Dirrell, the younger brother of 2004 Olympian Andre Dirrell, was diagnosed with non-Hodgkin’s lymphoma shortly after he stopped James Hopkins in December 2006, and didn’t return to the ring until October 2008, when he decisioned Andy Mavros over four rounds.

From there, Dirrell scored nine consecutive knockouts, ending with a fourth-round stoppage of Renan St. Juste in December of 2011 that made him the WBC’s No. 1 contender. Then the motorcycle accident happened.

Against Mouton, Dirrell returned from a 17-month ring absence as a result of the accident to win an eight-round, toe-to-toe battle, one which could prepare him for Bika. 

“The key for me is to go in and stick to the game plan and to go in and dominate the guy,” said Dirrell. “I’m really going to try and take him out. I don’t want to leave it in the judges’ hands.” 

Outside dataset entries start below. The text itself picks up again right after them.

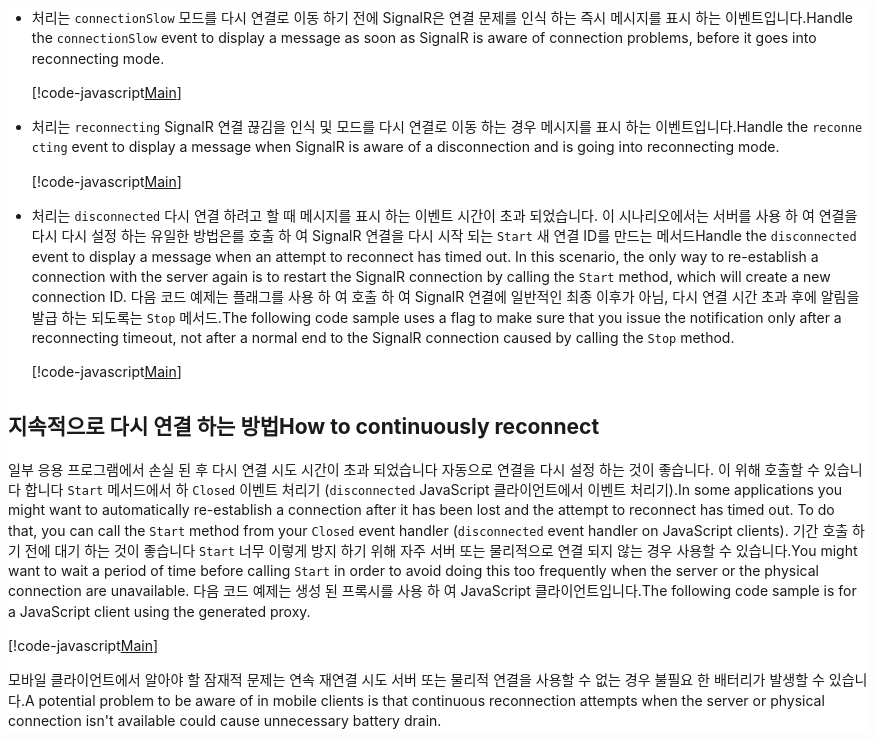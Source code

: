 - <span data-ttu-id="55e14-270">처리는 `connectionSlow` 모드를 다시 연결로 이동 하기 전에 SignalR은 연결 문제를 인식 하는 즉시 메시지를 표시 하는 이벤트입니다.</span><span class="sxs-lookup"><span data-stu-id="55e14-270">Handle the `connectionSlow` event to display a message as soon as SignalR is aware of connection problems, before it goes into reconnecting mode.</span></span>

    [!code-javascript[Main](handling-connection-lifetime-events/samples/sample2.js)]
- <span data-ttu-id="55e14-271">처리는 `reconnecting` SignalR 연결 끊김을 인식 및 모드를 다시 연결로 이동 하는 경우 메시지를 표시 하는 이벤트입니다.</span><span class="sxs-lookup"><span data-stu-id="55e14-271">Handle the `reconnecting` event to display a message when SignalR is aware of a disconnection and is going into reconnecting mode.</span></span>

    [!code-javascript[Main](handling-connection-lifetime-events/samples/sample3.js)]
- <span data-ttu-id="55e14-272">처리는 `disconnected` 다시 연결 하려고 할 때 메시지를 표시 하는 이벤트 시간이 초과 되었습니다. 이 시나리오에서는 서버를 사용 하 여 연결을 다시 다시 설정 하는 유일한 방법은를 호출 하 여 SignalR 연결을 다시 시작 되는 `Start` 새 연결 ID를 만드는 메서드</span><span class="sxs-lookup"><span data-stu-id="55e14-272">Handle the `disconnected` event to display a message when an attempt to reconnect has timed out. In this scenario, the only way to re-establish a connection with the server again is to restart the SignalR connection by calling the `Start` method, which will create a new connection ID.</span></span> <span data-ttu-id="55e14-273">다음 코드 예제는 플래그를 사용 하 여 호출 하 여 SignalR 연결에 일반적인 최종 이후가 아님, 다시 연결 시간 초과 후에 알림을 발급 하는 되도록는 `Stop` 메서드.</span><span class="sxs-lookup"><span data-stu-id="55e14-273">The following code sample uses a flag to make sure that you issue the notification only after a reconnecting timeout, not after a normal end to the SignalR connection caused by calling the `Stop` method.</span></span>

    [!code-javascript[Main](handling-connection-lifetime-events/samples/sample4.js)]

<a id="continuousreconnect"></a>

## <a name="how-to-continuously-reconnect"></a><span data-ttu-id="55e14-274">지속적으로 다시 연결 하는 방법</span><span class="sxs-lookup"><span data-stu-id="55e14-274">How to continuously reconnect</span></span>

<span data-ttu-id="55e14-275">일부 응용 프로그램에서 손실 된 후 다시 연결 시도 시간이 초과 되었습니다 자동으로 연결을 다시 설정 하는 것이 좋습니다. 이 위해 호출할 수 있습니다 합니다 `Start` 메서드에서 하 `Closed` 이벤트 처리기 (`disconnected` JavaScript 클라이언트에서 이벤트 처리기).</span><span class="sxs-lookup"><span data-stu-id="55e14-275">In some applications you might want to automatically re-establish a connection after it has been lost and the attempt to reconnect has timed out. To do that, you can call the `Start` method from your `Closed` event handler (`disconnected` event handler on JavaScript clients).</span></span> <span data-ttu-id="55e14-276">기간 호출 하기 전에 대기 하는 것이 좋습니다 `Start` 너무 이렇게 방지 하기 위해 자주 서버 또는 물리적으로 연결 되지 않는 경우 사용할 수 있습니다.</span><span class="sxs-lookup"><span data-stu-id="55e14-276">You might want to wait a period of time before calling `Start` in order to avoid doing this too frequently when the server or the physical connection are unavailable.</span></span> <span data-ttu-id="55e14-277">다음 코드 예제는 생성 된 프록시를 사용 하 여 JavaScript 클라이언트입니다.</span><span class="sxs-lookup"><span data-stu-id="55e14-277">The following code sample is for a JavaScript client using the generated proxy.</span></span>

[!code-javascript[Main](handling-connection-lifetime-events/samples/sample5.js)]

<span data-ttu-id="55e14-278">모바일 클라이언트에서 알아야 할 잠재적 문제는 연속 재연결 시도 서버 또는 물리적 연결을 사용할 수 없는 경우 불필요 한 배터리가 발생할 수 있습니다.</span><span class="sxs-lookup"><span data-stu-id="55e14-278">A potential problem to be aware of in mobile clients is that continuous reconnection attempts when the server or physical connection isn't available could cause unnecessary battery drain.</span></span>

<a id="disconnectclientfromserver"></a>
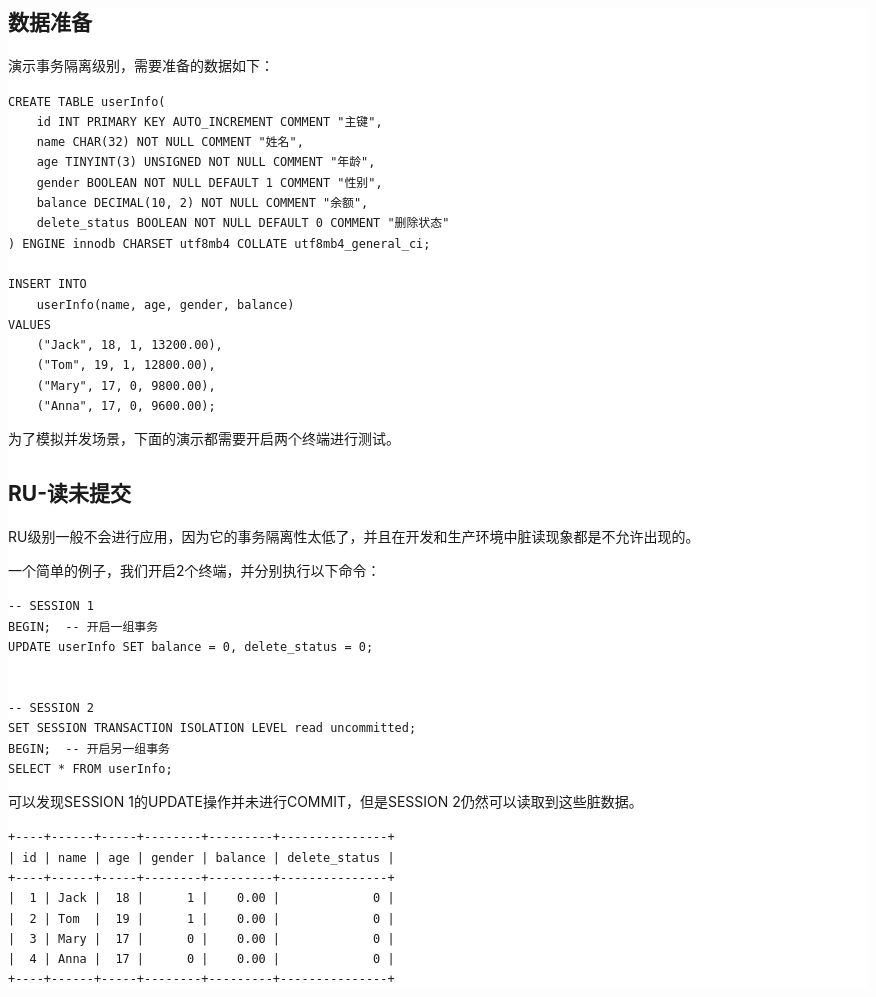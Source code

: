 ## 数据准备

演示事务隔离级别，需要准备的数据如下：

```
CREATE TABLE userInfo(
    id INT PRIMARY KEY AUTO_INCREMENT COMMENT "主键",
    name CHAR(32) NOT NULL COMMENT "姓名",
    age TINYINT(3) UNSIGNED NOT NULL COMMENT "年龄",
    gender BOOLEAN NOT NULL DEFAULT 1 COMMENT "性别",
    balance DECIMAL(10, 2) NOT NULL COMMENT "余额",
    delete_status BOOLEAN NOT NULL DEFAULT 0 COMMENT "删除状态"
) ENGINE innodb CHARSET utf8mb4 COLLATE utf8mb4_general_ci;

INSERT INTO
    userInfo(name, age, gender, balance)
VALUES
    ("Jack", 18, 1, 13200.00),
    ("Tom", 19, 1, 12800.00),
    ("Mary", 17, 0, 9800.00),
    ("Anna", 17, 0, 9600.00);
```

为了模拟并发场景，下面的演示都需要开启两个终端进行测试。



## RU-读未提交

RU级别一般不会进行应用，因为它的事务隔离性太低了，并且在开发和生产环境中脏读现象都是不允许出现的。

一个简单的例子，我们开启2个终端，并分别执行以下命令：

```
-- SESSION 1
BEGIN;  -- 开启一组事务
UPDATE userInfo SET balance = 0, delete_status = 0;


-- SESSION 2
SET SESSION TRANSACTION ISOLATION LEVEL read uncommitted;
BEGIN;  -- 开启另一组事务
SELECT * FROM userInfo;
```

可以发现SESSION 1的UPDATE操作并未进行COMMIT，但是SESSION 2仍然可以读取到这些脏数据。

```
+----+------+-----+--------+---------+---------------+
| id | name | age | gender | balance | delete_status |
+----+------+-----+--------+---------+---------------+
|  1 | Jack |  18 |      1 |    0.00 |             0 |
|  2 | Tom  |  19 |      1 |    0.00 |             0 |
|  3 | Mary |  17 |      0 |    0.00 |             0 |
|  4 | Anna |  17 |      0 |    0.00 |             0 |
+----+------+-----+--------+---------+---------------+
```
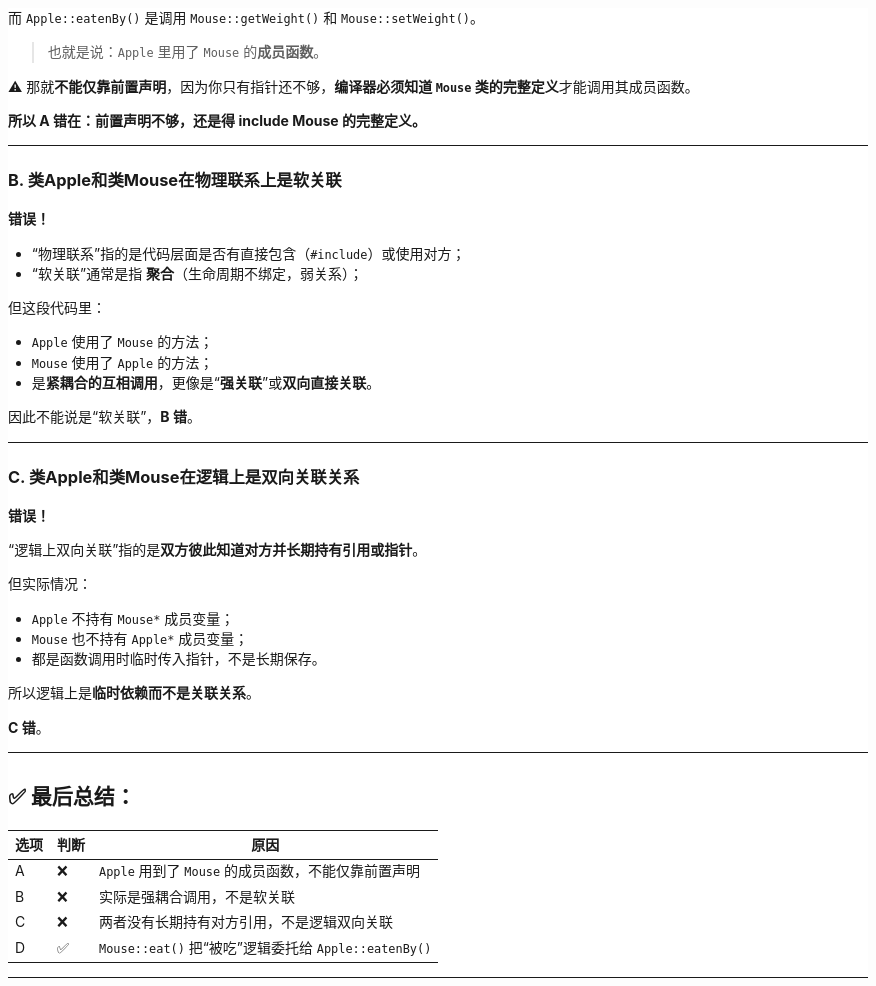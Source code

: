 而 `Apple::eatenBy()` 是调用 `Mouse::getWeight()` 和 `Mouse::setWeight()`。

> 也就是说：`Apple` 里用了 `Mouse` 的**成员函数**。

⚠️ 那就**不能仅靠前置声明**，因为你只有指针还不够，**编译器必须知道 `Mouse` 类的完整定义**才能调用其成员函数。

**所以 A 错在：前置声明不够，还是得 include Mouse 的完整定义。**

---

### B. 类Apple和类Mouse在物理联系上是软关联

**错误！**

* “物理联系”指的是代码层面是否有直接包含（`#include`）或使用对方；
* “软关联”通常是指 **聚合**（生命周期不绑定，弱关系）；

但这段代码里：

* `Apple` 使用了 `Mouse` 的方法；
* `Mouse` 使用了 `Apple` 的方法；
* 是**紧耦合的互相调用**，更像是“**强关联**”或**双向直接关联**。

因此不能说是“软关联”，**B 错**。

---

### C. 类Apple和类Mouse在逻辑上是双向关联关系

**错误！**

“逻辑上双向关联”指的是**双方彼此知道对方并长期持有引用或指针**。

但实际情况：

* `Apple` 不持有 `Mouse*` 成员变量；
* `Mouse` 也不持有 `Apple*` 成员变量；
* 都是函数调用时临时传入指针，不是长期保存。

所以逻辑上是**临时依赖而不是关联关系**。

**C 错**。

---

## ✅ 最后总结：

| 选项 | 判断 | 原因                                           |
| -- | -- | -------------------------------------------- |
| A  | ❌  | `Apple` 用到了 `Mouse` 的成员函数，不能仅靠前置声明           |
| B  | ❌  | 实际是强耦合调用，不是软关联                               |
| C  | ❌  | 两者没有长期持有对方引用，不是逻辑双向关联                        |
| D  | ✅  | `Mouse::eat()` 把“被吃”逻辑委托给 `Apple::eatenBy()` |

---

In Bika, Dirrell will face a well-traveled 34-year-old winner of four straight fights, two of them by stoppage, since falling by unanimous decision to current RING and WBA 168-pound champion Andre Ward in November of 2010.

A winner of his past two bouts by unanimous and majority decision over previously unbeaten fighters, Nikola Sjekloca and Marco Antonio Periban in February and June, respectivewly, Bika has also gone the distance in title-bout losses to Joe Calzaghe and Lucian Bute in October of 2006 and June of 2007.

The only other losses on Bika’s resume are by majority decision to Sam Soliman in his 11th bout in October of 2002, and by first-round disqualification over Jean Paul Mendy, whom he slugged while Mendy was down in July of 2010 — one bout before facing Ward.

“I definitely think that he’s underestimating me, probably because I haven’t had a lot of rounds,” said Dirrell, whose fight with Mouton represents the longest he has gone in a bout. “But I’m prepared, mentally and physically, and come Dec. 7, the world will realize that I’m a champion and not a contender.”